**What is expected:** Every entry is to be transcribed as it stands. Images stay out.

+ + +

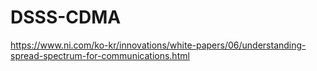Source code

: # DSSS-CDMA

https://www.ni.com/ko-kr/innovations/white-papers/06/understanding-spread-spectrum-for-communications.html 


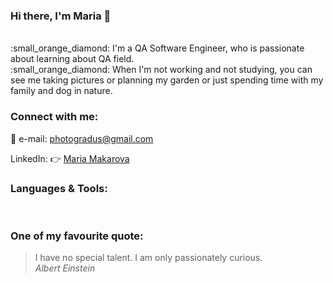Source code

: ### Hi there, I'm Maria :wave:     

<br>
:small_orange_diamond: I'm a QA Software Engineer, who is passionate about learning about QA field.<br>    
:small_orange_diamond: When I'm not working and not studying, you can see me taking pictures or planning my garden or just spending time with my family and dog in nature.<br>


### Connect with me:
:e-mail: e-mail: photogradus@gmail.com

LinkedIn: :point_right: [Maria Makarova](https://www.linkedin.com/in/mari-makarova/) 

### Languages & Tools:


<br>

### One of my favourite quote:

> I have no special talent. I am only passionately curious.       
*Albert Einstein*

+ + +

**Result of this task:**
Source code

: # DSSS-CDMA

https://www.ni.com/ko-kr/innovations/white-papers/06/understanding-spread-spectrum-for-communications.html 


Source code

: ### Hi there, I'm Maria :wave:     

<br>
:small_orange_diamond: I'm a QA Software Engineer, who is passionate about learning about QA field.<br>    
:small_orange_diamond: When I'm not working and not studying, you can see me taking pictures or planning my garden or just spending time with my family and dog in nature.<br>


### Connect with me:
:e-mail: e-mail: photogradus@gmail.com

LinkedIn: :point_right: [Maria Makarova](https://www.linkedin.com/in/mari-makarova/) 

### Languages & Tools:


<br>

### One of my favourite quote:

> I have no special talent. I am only passionately curious.       
*Albert Einstein*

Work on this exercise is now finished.